When and how did Angry Robot form?
Angry Robot published its first books just two years ago, in July 2009. Prior to that was close on a year of frantic scurrying, first in detailing our publishing strategies and then in tracking down authors we wanted to publish. Prior to that, I had been Publisher at Games Workshop’s Black Library and Solaris imprints.
What attracted you to the horror genre?
Horror and the supernatural are a key foundation of genre writing. At the moment, we’re at a major crossroads, I feel, in the development of the genre in the book trade. Supernatural has superseded horror in terms of reader appeal, while crime has co-opted a lot of horror’s tropes, leaving the latter starting to feel like a backwater. But regardless of the label book chains that insist to go on the books that make the most sales, there will always be a place for the uncanny, the inexplicable, and the chills those creations engender.
Talk us through some of the key authors at Angry Robot.
I’m a great fan of Gary McMahon’s subtly understated but darkly grim Thomas Usher books. Somewhere between Val McDermid crime shocker and despair-filled existential horror, they show a world tinged by personal grief in which all colour seems to have turned to different shades of dark grey. The second Usher novel, Dead Bad Things, is out in September.

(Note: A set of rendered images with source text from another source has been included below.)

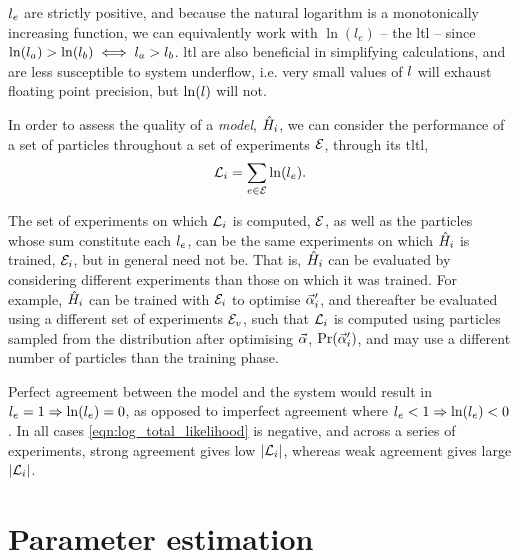 $l_{e}$ are strictly positive, and because the natural logarithm is a monotonically increasing function, 
we can equivalently work with $\ln{(l_e)}$ --  the \gls{ltl} -- 
since $\ln(l_a) > \ln(l_b) \iff l_a > l_b$. 
\gls{ltl} are also beneficial in simplifying calculations, 
and are less susceptible to system underflow, 
i.e. very small values of $l$ will exhaust floating point precision, 
but $\ln(l)$ will not. 
\par 

In order to assess the quality of a \emph{model}, $\hat{H}_i$, 
we can consider the performance of a set of \glspl{particle} throughout a set of \glspl{experiment} ${ \mathcal{E} }$, 
through its \gls{tltl}, 
\begin{equation}
\label{eqn:log_total_likelihood}
{\mathcal{L}}_{i} = \sum\limits_{e \in { \mathcal{E} }} \ln(l_{e}).    
\end{equation}

The set of \glspl{experiment} on which ${\mathcal{L}}_{i}$ is computed, ${ \mathcal{E} }$, 
as well as the \glspl{particle} whose sum constitute each $l_{e}$,
can be the same \glspl{experiment} on which $\hat{H}_i$ is trained, ${ \mathcal{E} }_i$, but in general need not be.
That is, $\hat{H}_i$ can be evaluated by considering different \glspl{experiment} than those on which it was trained.
For example, $\hat{H}_i$ can be trained with ${ \mathcal{E} }_i$ to optimise $\vec{\alpha}_i^{\prime}$, 
and thereafter be evaluated using a different set of \glspl{experiment} ${ \mathcal{E} }_v$, 
such that ${\mathcal{L}}_{i}$ is computed using \glspl{particle} sampled from the distribution after optimising $\vec{\alpha}$, 
$\Pr(\vec{\alpha}_i^{\prime})$, and may use a different number of \glspl{particle} than the training phase. 
\par 

Perfect agreement between the model and the system would result in $l_{e}=1 \Rightarrow \ln(l_{e})=0$, 
as opposed to imperfect agreement where $l_{e} < 1 \Rightarrow \ln(l_{e}) < 0$.
In all cases \cref{eqn:log_total_likelihood} is negative, 
and across a series of \glspl{experiment},
strong agreement gives low $\lvert {\mathcal{L}}_{i} \rvert $, 
whereas weak agreement gives large $\lvert {\mathcal{L}}_{i} \rvert $. 


\section{Parameter estimation}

At the other end of the spectrum, Peter Crowther’s Darkness Falling has Hollywood blockbuster or Stephen King-esque bestseller plastered all over it. The whole world is hit with an uncanny bright light that turns rapidly into unending darkness. In the dark, many people disappear; just a few are returned, subtly different. The first of a trilogy, it’s a massive book about ordinary people staring at the face of total disaster – and it’s a riot, a total hoot.
What Angry Robot releases are you most proud of and why?
It has to be Slights by Kaaron Warren. What a book! I have never read anything like it, before or since – like an episode of Neighbours scripted by Thomas Ligotti. We were so damn proud of Kaaron when she won a bunch of local awards in Australia, not just genre but literary awards too. The key thing is that she captured the voice of her central character Stevie perfectly, a young woman caught between the whiteout of grief and teenage nihilism, tempted into recreating the near-death experience that shaped her life. To have that as one of our first four releases – a woman, and not from the UK too – wasn’t a deliberate statement of intent, but it was a damn good one.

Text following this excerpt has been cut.